The release includes many of the global and thematic indicators used to monitor SDG 4, which are presented in a series of interactive maps of the eAtlas for Education 2030.  With just a couple of clicks, it is possible to explore indicators, such as completion rates for different education levels, the supply of qualified teachers and government spending on education. 

As part of the UIS commitment to open data, the Institute has increased the amount of data available through its API (application program interface). Data users can now download more than 3,785 indicators and data from 1970 and onwards. The UIS Data Centre also includes regional averages and new indicators on a range of issues, such as pre-primary and early childhood education, gender parity and education spending. 

New data on education spending of households

For the first time, the UIS is releasing SDG indicator 4.5.4, which provides a breakdown of expenditure per student by level of education and source of funding (government and households). In particular, this indicator sheds light on the extent to which households are shouldering the costs of education – including tuition fees, textbooks and other materials – as well as the hidden costs of uniforms, for example.

There is concern that these costs prevent the poorest children and youth from going to school despite the SDG 4 promise to provide 12 years of free education. The new UIS data show that out-of-pocket expenses for families remain high even at the primary level in many countries. In Ghana, households spend annually about $87 per child in primary education, while this figure increases to $151 in Côte d’Ivoire and to $680 in El Salvador.[1]

UIS data also show that household expenses often increase sharply when students reach secondary education. Household spending per student reaches $228 a year in Ghana and $637 in Côte d’Ivoire—in the latter, this is more than four times the cost of primary education. In Benin, households are actually spending more per secondary student ($402) than the government ($259).

Households in developing countries spend more on their children’s education than in developed countries

Households in many developing countries are spending a far greater proportion of their GDP per capita on education than those in developed countries. While this demonstrates their deep commitment to the education of their children, it also raises concerns about the prospects of achieving the global education goal in cases where households are shouldering a high share of the costs. For example, household expenses on secondary education amount to 20-25% of average GDP per person in Benin, Chad, Côte d’Ivoire, Guinea, and Niger, and more than 30% in Togo. By contrast, in almost all rich countries this share does not exceed 5%.

To produce these new indicators, the UIS complemented data on household spending as submitted by countries through the UIS annual education survey with data from household surveys processed by IIEP-Pôle de Dakar in the context of Education Country Status Reports (CSR/RESEN) for 14 sub-Saharan African countries. A few additional surveys available from the World Bank Microdata Catalogue were also processed directly by the UIS, with more to come in the next data release in December.

The UIS is the official source of international education data, which are featured in flagship publications and databases, such as the World Development Indicators (World Bank), the State of the World’s Children (UNICEF), Global Education Monitoring Report (UNESCO), the SDG Progress Report (United Nations Statistical Division), and many others.

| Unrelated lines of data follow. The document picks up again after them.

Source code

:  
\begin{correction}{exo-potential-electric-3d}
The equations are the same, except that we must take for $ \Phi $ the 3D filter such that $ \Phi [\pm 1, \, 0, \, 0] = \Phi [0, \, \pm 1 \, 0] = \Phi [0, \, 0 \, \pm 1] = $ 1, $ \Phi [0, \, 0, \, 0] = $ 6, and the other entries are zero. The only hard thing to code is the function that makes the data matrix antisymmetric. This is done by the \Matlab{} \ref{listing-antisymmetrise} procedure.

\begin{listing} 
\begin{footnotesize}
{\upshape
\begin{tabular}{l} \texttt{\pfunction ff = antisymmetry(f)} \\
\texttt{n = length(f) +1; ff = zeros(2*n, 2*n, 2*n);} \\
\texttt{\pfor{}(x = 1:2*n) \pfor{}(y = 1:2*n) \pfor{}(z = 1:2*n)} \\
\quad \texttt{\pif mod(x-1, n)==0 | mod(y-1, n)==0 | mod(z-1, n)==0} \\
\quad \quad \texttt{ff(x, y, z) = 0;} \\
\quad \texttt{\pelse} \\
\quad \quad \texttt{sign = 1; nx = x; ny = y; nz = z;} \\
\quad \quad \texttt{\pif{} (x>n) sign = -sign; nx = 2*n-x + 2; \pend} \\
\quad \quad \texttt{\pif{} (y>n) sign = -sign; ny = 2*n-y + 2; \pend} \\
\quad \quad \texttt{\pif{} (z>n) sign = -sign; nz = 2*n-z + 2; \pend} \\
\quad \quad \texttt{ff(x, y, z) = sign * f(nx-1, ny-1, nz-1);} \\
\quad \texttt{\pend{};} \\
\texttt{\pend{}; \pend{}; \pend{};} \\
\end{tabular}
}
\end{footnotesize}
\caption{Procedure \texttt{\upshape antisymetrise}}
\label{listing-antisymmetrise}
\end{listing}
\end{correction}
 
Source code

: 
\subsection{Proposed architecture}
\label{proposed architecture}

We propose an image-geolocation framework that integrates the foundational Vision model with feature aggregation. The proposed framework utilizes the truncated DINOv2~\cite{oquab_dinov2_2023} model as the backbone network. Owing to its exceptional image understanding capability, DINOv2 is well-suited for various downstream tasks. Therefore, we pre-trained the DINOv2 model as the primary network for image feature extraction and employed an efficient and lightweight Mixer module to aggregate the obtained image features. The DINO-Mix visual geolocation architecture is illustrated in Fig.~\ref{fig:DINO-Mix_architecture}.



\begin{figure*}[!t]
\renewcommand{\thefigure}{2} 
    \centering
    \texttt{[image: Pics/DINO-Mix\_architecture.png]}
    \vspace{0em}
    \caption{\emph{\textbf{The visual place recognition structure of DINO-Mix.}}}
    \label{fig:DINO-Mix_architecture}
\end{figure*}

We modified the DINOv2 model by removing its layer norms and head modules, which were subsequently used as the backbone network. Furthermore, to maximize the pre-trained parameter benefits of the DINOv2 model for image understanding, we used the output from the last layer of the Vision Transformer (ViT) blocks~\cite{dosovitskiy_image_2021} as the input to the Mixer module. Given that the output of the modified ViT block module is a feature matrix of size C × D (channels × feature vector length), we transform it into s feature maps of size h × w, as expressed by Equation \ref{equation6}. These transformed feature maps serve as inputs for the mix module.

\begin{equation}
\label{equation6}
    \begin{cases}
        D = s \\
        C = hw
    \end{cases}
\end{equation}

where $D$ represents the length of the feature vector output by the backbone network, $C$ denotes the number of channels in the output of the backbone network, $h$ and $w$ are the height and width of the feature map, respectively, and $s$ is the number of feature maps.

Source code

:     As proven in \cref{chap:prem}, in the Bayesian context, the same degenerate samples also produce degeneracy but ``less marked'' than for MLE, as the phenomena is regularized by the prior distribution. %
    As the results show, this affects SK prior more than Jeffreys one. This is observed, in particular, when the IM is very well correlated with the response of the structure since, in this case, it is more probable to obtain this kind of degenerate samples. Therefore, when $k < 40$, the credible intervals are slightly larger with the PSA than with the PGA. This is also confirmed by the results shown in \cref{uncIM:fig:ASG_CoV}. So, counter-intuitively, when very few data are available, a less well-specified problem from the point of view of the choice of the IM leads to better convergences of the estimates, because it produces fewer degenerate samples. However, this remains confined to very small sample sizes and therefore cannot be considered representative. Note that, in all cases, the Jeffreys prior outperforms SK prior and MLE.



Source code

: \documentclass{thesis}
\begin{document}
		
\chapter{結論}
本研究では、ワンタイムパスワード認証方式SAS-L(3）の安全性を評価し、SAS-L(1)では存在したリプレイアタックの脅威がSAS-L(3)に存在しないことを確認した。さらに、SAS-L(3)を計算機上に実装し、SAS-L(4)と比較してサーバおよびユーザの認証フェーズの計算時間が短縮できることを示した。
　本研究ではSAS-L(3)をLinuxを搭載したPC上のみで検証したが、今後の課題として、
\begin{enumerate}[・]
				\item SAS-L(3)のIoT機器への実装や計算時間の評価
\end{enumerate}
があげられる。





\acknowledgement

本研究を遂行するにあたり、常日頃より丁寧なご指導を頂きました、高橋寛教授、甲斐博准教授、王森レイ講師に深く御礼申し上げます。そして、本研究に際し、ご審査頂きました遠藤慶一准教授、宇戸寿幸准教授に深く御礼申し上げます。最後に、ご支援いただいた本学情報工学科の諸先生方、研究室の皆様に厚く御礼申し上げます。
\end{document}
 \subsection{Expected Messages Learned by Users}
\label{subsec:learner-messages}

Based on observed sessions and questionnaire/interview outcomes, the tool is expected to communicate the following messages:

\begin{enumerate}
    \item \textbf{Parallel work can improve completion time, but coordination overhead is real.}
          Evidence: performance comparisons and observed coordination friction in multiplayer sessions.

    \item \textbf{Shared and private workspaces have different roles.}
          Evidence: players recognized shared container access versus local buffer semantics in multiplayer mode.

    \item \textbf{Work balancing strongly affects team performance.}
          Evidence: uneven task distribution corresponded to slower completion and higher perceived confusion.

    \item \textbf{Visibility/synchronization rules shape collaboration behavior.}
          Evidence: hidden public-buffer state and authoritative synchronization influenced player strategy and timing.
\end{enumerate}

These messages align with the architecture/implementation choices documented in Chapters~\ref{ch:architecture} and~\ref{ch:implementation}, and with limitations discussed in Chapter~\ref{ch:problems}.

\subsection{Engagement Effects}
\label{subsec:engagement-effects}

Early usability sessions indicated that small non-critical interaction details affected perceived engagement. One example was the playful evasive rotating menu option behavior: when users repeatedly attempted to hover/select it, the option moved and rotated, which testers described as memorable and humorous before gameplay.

The UIS education database is updated twice each year. New global and regional data on out-of-school-children and youth will be released in June 2017 as part of a policy paper that will analyse trends.

To consult the latest available statistics, visit the Data Centre:

Then follow these three simple steps:

1.           Click on "Data by theme"

2.           Select the theme “Education”

3.           Select a data table

4.           Click "Customise" to select indicator, country and year(s)




[1] Expenditure amounts are reported in international dollars (purchasing power parity, PPP), which are calculated by adjusting exchange rates in accordance with national price levels. An international dollar buys a comparable amount of goods and services in a given country as a U.S. dollar buys in the United States (https://datahelpdesk.worldbank.org/knowledgebase/articles/114944-what-is-an-international-dollar).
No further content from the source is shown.